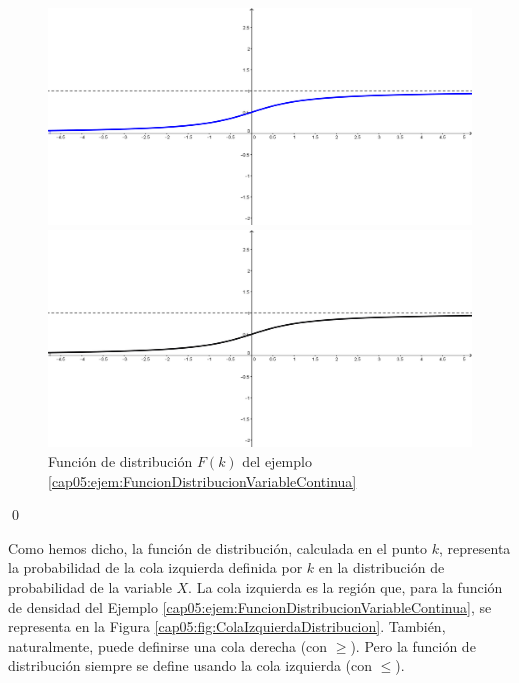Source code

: \begin{ejemplo}
\begin{figure}[htb]
\begin{center}
\begin{enColor}
\includegraphics[width=12cm]{../fig/Cap05-FuncionDistribucionVariableCauchy.png}
\end{enColor}
\begin{bn}
\includegraphics[width=12cm]{../fig/Cap05-FuncionDistribucionVariableCauchy-bn.png}
\end{bn}
\caption{Función de distribución $F(k)$ del ejemplo \ref{cap05:ejem:FuncionDistribucionVariableContinua}}
\label{cap05:fig:FuncionDistribucionCauchy}
\end{center}
\end{figure}

\qed
\end{ejemplo}

Como hemos dicho, la función de distribución, calculada en el punto $k$, representa la probabilidad de la  cola izquierda definida por $k$ en la distribución de probabilidad de la variable $X$. La {\sf cola izquierda} es la región que, para la función de densidad del Ejemplo \ref{cap05:ejem:FuncionDistribucionVariableContinua}, se representa en la Figura \ref{cap05:fig:ColaIzquierdaDistribucion}. También, naturalmente, puede definirse una cola derecha (con $\geq$). Pero la función de distribución siempre se define usando la cola izquierda (con $\leq$).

#####

### [Exercise goal]
The response consists of the lines above that contain "distribución".

### [Reply to the exercise]
\caption{Función de distribución $F(k)$ del ejemplo \ref{cap05:ejem:FuncionDistribucionVariableContinua}}
Como hemos dicho, la función de distribución, calculada en el punto $k$, representa la probabilidad de la  cola izquierda definida por $k$ en la distribución de probabilidad de la variable $X$. La {\sf cola izquierda} es la región que, para la función de densidad del Ejemplo \ref{cap05:ejem:FuncionDistribucionVariableContinua}, se representa en la Figura \ref{cap05:fig:ColaIzquierdaDistribucion}. También, naturalmente, puede definirse una cola derecha (con $\geq$). Pero la función de distribución siempre se define usando la cola izquierda (con $\leq$).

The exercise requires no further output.